Provide an interface to WebHDFS operations by leveraging configuration details from the clusterconf
package. This includes functions to facilitate listing directory contents, creating, renaming, or deleting directories. These common commands have corresponding shortcut functions in this package (e.g. hdfs_ls
, hdfs_makedir
, hdfs_rename
, hdfs_delete
).
For WebHDFS operations that do not have corresponding functions in this package, it is possible to issue many of those commands through the lower-level functions hdfs_get
and hdfs_put
.
This package dynamically builds the URL for WebHDFS services based on cluster settings for namenode, WebHDFS port number, and suffix. Specifically, the settings webhdfs.cluster.nn.url
, webhdfs.cluster.webhdfs.port
, and webhdfs.cluster.webhdfs.suffix
must be defined. It is convenient to do this through the clusterconf
package, although it also possible to set the necessary variables manually through the set_name_node_url
, set_webhdfs_port
, and set_webhdfs_suffix
functions provided in this package.
Note that the namenode setting (webhdfs.cluster.nn.url
) is a character array of length one or more. When the WebHDFS URL is built, the get_webhdfs_url
function dynamically checks the provided namenodes for one that is active. If the Hadoop cluster is configured with high availability through namenode failover, one namenode is active and one is in standby mode at all times. Providing both URLs in the namenode setting protects the user from having to know which one is active at the time of the WebHDFS request.

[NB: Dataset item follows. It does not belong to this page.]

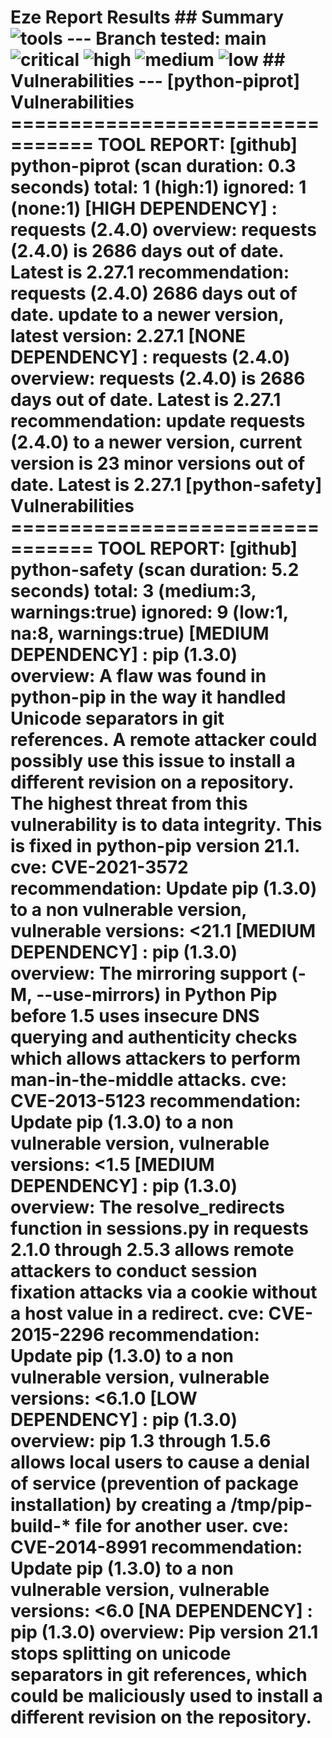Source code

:    # Eze Report Results ## Summary ![tools](https://img.shields.io/static/v1?style=plastic&label=Tools_executed&message=5&color=blue) --- Branch tested: main ![critical](https://img.shields.io/static/v1?style=plastic&label=critical&message=0&color=red) ![high](https://img.shields.io/static/v1?style=plastic&label=high&message=3&color=orange) ![medium](https://img.shields.io/static/v1?style=plastic&label=medium&message=7&color=yellow) ![low](https://img.shields.io/static/v1?style=plastic&label=low&message=2&color=lightgrey) ## Vulnerabilities --- [python-piprot] Vulnerabilities ================================= TOOL REPORT: [github] python-piprot (scan duration: 0.3 seconds) total: 1 (high:1) ignored: 1 (none:1) [HIGH DEPENDENCY] : requests (2.4.0) overview: requests (2.4.0) is 2686 days out of date. Latest is 2.27.1 recommendation: requests (2.4.0) 2686 days out of date. update to a newer version, latest version: 2.27.1 [NONE DEPENDENCY] : requests (2.4.0) overview: requests (2.4.0) is 2686 days out of date. Latest is 2.27.1 recommendation: update requests (2.4.0) to a newer version, current version is 23 minor versions out of date. Latest is 2.27.1 [python-safety] Vulnerabilities ================================= TOOL REPORT: [github] python-safety (scan duration: 5.2 seconds) total: 3 (medium:3, warnings:true) ignored: 9 (low:1, na:8, warnings:true) [MEDIUM DEPENDENCY] : pip (1.3.0) overview: A flaw was found in python-pip in the way it handled Unicode separators in git references. A remote attacker could possibly use this issue to install a different revision on a repository. The highest threat from this vulnerability is to data integrity. This is fixed in python-pip version 21.1. cve: CVE-2021-3572 recommendation: Update pip (1.3.0) to a non vulnerable version, vulnerable versions: <21.1 [MEDIUM DEPENDENCY] : pip (1.3.0) overview: The mirroring support (-M, --use-mirrors) in Python Pip before 1.5 uses insecure DNS querying and authenticity checks which allows attackers to perform man-in-the-middle attacks. cve: CVE-2013-5123 recommendation: Update pip (1.3.0) to a non vulnerable version, vulnerable versions: <1.5 [MEDIUM DEPENDENCY] : pip (1.3.0) overview: The resolve_redirects function in sessions.py in requests 2.1.0 through 2.5.3 allows remote attackers to conduct session fixation attacks via a cookie without a host value in a redirect. cve: CVE-2015-2296 recommendation: Update pip (1.3.0) to a non vulnerable version, vulnerable versions: <6.1.0 [LOW DEPENDENCY] : pip (1.3.0) overview: pip 1.3 through 1.5.6 allows local users to cause a denial of service (prevention of package installation) by creating a /tmp/pip-build-* file for another user. cve: CVE-2014-8991 recommendation: Update pip (1.3.0) to a non vulnerable version, vulnerable versions: <6.0 [NA DEPENDENCY] : pip (1.3.0) overview: Pip version 21.1 stops splitting on unicode separators in git references, which could be maliciously used to install a different revision on the repository.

Other settings are expected to be a character array of length one.
The easiest way is to install the latest development version from GitHub, for example with the devtools
package.
devtools::install_github("mitre/webhdfs")
Here is a simple example to get up and running with this package, where my cluster name
corresponds to a HDFS cluster whose configuration is defined using the protocol of the clusterconf
package.
library(webhdfs)
set_cluster("my cluster name")
hdfs_ls("/data/")
The above example requires that a clusterconf
package for my cluster name
(e.g. clusterconf.myclustername
) exists and has already been installed. If such a package does not exist, the same capability can be achieved manually by setting the name node url(s) as shown below. Suppose that my cluster has its primary namenode at mycluster-nn1.mydomain.com
and its backup namenode at mycluster-nn2.mydomain.com
. (Also assume that WebHDFS is enabled at the default port 50070
with the standard URL suffix webhdfs/v1
.) Then the following commands will reproduce the capability of the block above.
library(webhdfs)
set_name_node_url(c("http://mycluster-nn1.mydomain.com",
"http://mycluster-nn2.mydomain.com"))
hdfs_ls("/data/")